_Exercise goal_
The full set of entries below needs to be written out exactly.

*** Given data Section Begins ***

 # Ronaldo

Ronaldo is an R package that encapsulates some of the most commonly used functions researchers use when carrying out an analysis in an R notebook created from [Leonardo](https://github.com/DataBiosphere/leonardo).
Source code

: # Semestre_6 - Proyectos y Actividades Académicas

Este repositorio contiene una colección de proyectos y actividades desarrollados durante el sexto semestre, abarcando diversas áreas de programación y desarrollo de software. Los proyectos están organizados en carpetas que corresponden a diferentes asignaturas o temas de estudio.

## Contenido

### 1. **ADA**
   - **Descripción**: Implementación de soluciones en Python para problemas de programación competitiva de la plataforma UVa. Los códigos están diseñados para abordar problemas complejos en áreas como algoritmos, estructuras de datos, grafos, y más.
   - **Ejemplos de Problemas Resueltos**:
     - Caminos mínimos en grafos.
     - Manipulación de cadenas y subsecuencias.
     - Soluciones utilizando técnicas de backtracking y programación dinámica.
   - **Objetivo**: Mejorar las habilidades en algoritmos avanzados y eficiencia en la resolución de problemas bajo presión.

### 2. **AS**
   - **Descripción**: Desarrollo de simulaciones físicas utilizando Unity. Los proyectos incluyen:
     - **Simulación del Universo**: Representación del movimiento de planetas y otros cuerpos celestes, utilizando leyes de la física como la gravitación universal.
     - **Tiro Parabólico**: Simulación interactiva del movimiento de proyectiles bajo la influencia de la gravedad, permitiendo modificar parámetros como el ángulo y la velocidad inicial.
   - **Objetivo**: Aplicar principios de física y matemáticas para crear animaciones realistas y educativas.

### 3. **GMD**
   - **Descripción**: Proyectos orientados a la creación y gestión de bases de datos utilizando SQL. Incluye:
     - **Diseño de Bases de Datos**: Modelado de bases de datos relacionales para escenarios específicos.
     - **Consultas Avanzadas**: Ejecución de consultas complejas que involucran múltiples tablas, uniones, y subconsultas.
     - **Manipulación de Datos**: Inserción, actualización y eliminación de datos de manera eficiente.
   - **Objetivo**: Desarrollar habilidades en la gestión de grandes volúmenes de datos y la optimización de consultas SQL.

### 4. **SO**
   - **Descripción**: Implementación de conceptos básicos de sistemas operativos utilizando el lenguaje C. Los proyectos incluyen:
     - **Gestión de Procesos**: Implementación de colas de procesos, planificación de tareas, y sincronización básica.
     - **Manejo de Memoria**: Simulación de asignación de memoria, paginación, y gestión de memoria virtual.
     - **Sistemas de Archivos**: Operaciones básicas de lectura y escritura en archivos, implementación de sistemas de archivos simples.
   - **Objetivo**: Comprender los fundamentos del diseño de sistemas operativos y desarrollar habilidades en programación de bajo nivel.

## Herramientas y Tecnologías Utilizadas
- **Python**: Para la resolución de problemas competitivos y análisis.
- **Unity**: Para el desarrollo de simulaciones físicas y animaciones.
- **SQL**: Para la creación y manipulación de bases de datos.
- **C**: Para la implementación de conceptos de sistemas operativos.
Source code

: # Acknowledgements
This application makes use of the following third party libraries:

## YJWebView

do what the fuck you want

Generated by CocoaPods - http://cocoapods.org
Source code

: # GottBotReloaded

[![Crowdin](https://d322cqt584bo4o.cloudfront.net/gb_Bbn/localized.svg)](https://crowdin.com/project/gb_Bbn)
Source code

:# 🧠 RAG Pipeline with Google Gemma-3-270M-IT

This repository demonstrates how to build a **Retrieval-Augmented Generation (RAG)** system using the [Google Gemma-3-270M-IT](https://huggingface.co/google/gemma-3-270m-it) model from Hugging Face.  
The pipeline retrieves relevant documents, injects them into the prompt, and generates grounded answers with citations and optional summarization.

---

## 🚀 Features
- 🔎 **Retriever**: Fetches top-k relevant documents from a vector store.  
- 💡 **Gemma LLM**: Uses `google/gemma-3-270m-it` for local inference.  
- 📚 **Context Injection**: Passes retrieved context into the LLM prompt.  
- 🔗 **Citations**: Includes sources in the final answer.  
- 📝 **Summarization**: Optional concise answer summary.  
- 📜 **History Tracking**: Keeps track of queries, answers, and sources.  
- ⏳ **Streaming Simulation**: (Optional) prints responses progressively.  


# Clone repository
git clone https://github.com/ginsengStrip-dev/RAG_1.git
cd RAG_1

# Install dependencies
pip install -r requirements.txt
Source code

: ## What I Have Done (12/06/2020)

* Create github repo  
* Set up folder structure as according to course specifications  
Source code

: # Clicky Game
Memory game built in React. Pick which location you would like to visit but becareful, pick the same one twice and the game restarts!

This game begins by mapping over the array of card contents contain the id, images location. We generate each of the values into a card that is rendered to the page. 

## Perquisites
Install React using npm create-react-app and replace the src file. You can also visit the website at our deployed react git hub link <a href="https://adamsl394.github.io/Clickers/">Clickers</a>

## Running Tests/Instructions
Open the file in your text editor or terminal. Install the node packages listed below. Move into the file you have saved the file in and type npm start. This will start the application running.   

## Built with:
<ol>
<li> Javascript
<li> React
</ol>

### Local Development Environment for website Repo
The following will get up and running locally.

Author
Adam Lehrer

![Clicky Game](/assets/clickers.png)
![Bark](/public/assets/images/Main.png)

*** Given data Section Ends ***

_Exercise output_
 # Ronaldo

Ronaldo is an R package that encapsulates some of the most commonly used functions researchers use when carrying out an analysis in an R notebook created from [Leonardo](https://github.com/DataBiosphere/leonardo).
Source code

: # Semestre_6 - Proyectos y Actividades Académicas

Este repositorio contiene una colección de proyectos y actividades desarrollados durante el sexto semestre, abarcando diversas áreas de programación y desarrollo de software. Los proyectos están organizados en carpetas que corresponden a diferentes asignaturas o temas de estudio.

## Contenido

### 1. **ADA**
   - **Descripción**: Implementación de soluciones en Python para problemas de programación competitiva de la plataforma UVa. Los códigos están diseñados para abordar problemas complejos en áreas como algoritmos, estructuras de datos, grafos, y más.
   - **Ejemplos de Problemas Resueltos**:
     - Caminos mínimos en grafos.
     - Manipulación de cadenas y subsecuencias.
     - Soluciones utilizando técnicas de backtracking y programación dinámica.
   - **Objetivo**: Mejorar las habilidades en algoritmos avanzados y eficiencia en la resolución de problemas bajo presión.

### 2. **AS**
   - **Descripción**: Desarrollo de simulaciones físicas utilizando Unity. Los proyectos incluyen:
     - **Simulación del Universo**: Representación del movimiento de planetas y otros cuerpos celestes, utilizando leyes de la física como la gravitación universal.
     - **Tiro Parabólico**: Simulación interactiva del movimiento de proyectiles bajo la influencia de la gravedad, permitiendo modificar parámetros como el ángulo y la velocidad inicial.
   - **Objetivo**: Aplicar principios de física y matemáticas para crear animaciones realistas y educativas.

### 3. **GMD**
   - **Descripción**: Proyectos orientados a la creación y gestión de bases de datos utilizando SQL. Incluye:
     - **Diseño de Bases de Datos**: Modelado de bases de datos relacionales para escenarios específicos.
     - **Consultas Avanzadas**: Ejecución de consultas complejas que involucran múltiples tablas, uniones, y subconsultas.
     - **Manipulación de Datos**: Inserción, actualización y eliminación de datos de manera eficiente.
   - **Objetivo**: Desarrollar habilidades en la gestión de grandes volúmenes de datos y la optimización de consultas SQL.

### 4. **SO**
   - **Descripción**: Implementación de conceptos básicos de sistemas operativos utilizando el lenguaje C. Los proyectos incluyen:
     - **Gestión de Procesos**: Implementación de colas de procesos, planificación de tareas, y sincronización básica.
     - **Manejo de Memoria**: Simulación de asignación de memoria, paginación, y gestión de memoria virtual.
     - **Sistemas de Archivos**: Operaciones básicas de lectura y escritura en archivos, implementación de sistemas de archivos simples.
   - **Objetivo**: Comprender los fundamentos del diseño de sistemas operativos y desarrollar habilidades en programación de bajo nivel.

## Herramientas y Tecnologías Utilizadas
- **Python**: Para la resolución de problemas competitivos y análisis.
- **Unity**: Para el desarrollo de simulaciones físicas y animaciones.
- **SQL**: Para la creación y manipulación de bases de datos.
- **C**: Para la implementación de conceptos de sistemas operativos.
Source code

: # Acknowledgements
This application makes use of the following third party libraries:

## YJWebView

do what the fuck you want

Generated by CocoaPods - http://cocoapods.org
Source code

: # GottBotReloaded

[![Crowdin](https://d322cqt584bo4o.cloudfront.net/gb_Bbn/localized.svg)](https://crowdin.com/project/gb_Bbn)
Source code

:# 🧠 RAG Pipeline with Google Gemma-3-270M-IT

This repository demonstrates how to build a **Retrieval-Augmented Generation (RAG)** system using the [Google Gemma-3-270M-IT](https://huggingface.co/google/gemma-3-270m-it) model from Hugging Face.  
The pipeline retrieves relevant documents, injects them into the prompt, and generates grounded answers with citations and optional summarization.

---

## 🚀 Features
- 🔎 **Retriever**: Fetches top-k relevant documents from a vector store.  
- 💡 **Gemma LLM**: Uses `google/gemma-3-270m-it` for local inference.  
- 📚 **Context Injection**: Passes retrieved context into the LLM prompt.  
- 🔗 **Citations**: Includes sources in the final answer.  
- 📝 **Summarization**: Optional concise answer summary.  
- 📜 **History Tracking**: Keeps track of queries, answers, and sources.  
- ⏳ **Streaming Simulation**: (Optional) prints responses progressively.  


# Clone repository
git clone https://github.com/ginsengStrip-dev/RAG_1.git
cd RAG_1

# Install dependencies
pip install -r requirements.txt
Source code

: ## What I Have Done (12/06/2020)

* Create github repo  
* Set up folder structure as according to course specifications  
Source code

: # Clicky Game
Memory game built in React. Pick which location you would like to visit but becareful, pick the same one twice and the game restarts!

This game begins by mapping over the array of card contents contain the id, images location. We generate each of the values into a card that is rendered to the page. 

## Perquisites
Install React using npm create-react-app and replace the src file. You can also visit the website at our deployed react git hub link <a href="https://adamsl394.github.io/Clickers/">Clickers</a>

## Running Tests/Instructions
Open the file in your text editor or terminal. Install the node packages listed below. Move into the file you have saved the file in and type npm start. This will start the application running.   

## Built with:
<ol>
<li> Javascript
<li> React
</ol>

### Local Development Environment for website Repo
The following will get up and running locally.

Author
Adam Lehrer

![Clicky Game](/assets/clickers.png)
![Bark](/public/assets/images/Main.png)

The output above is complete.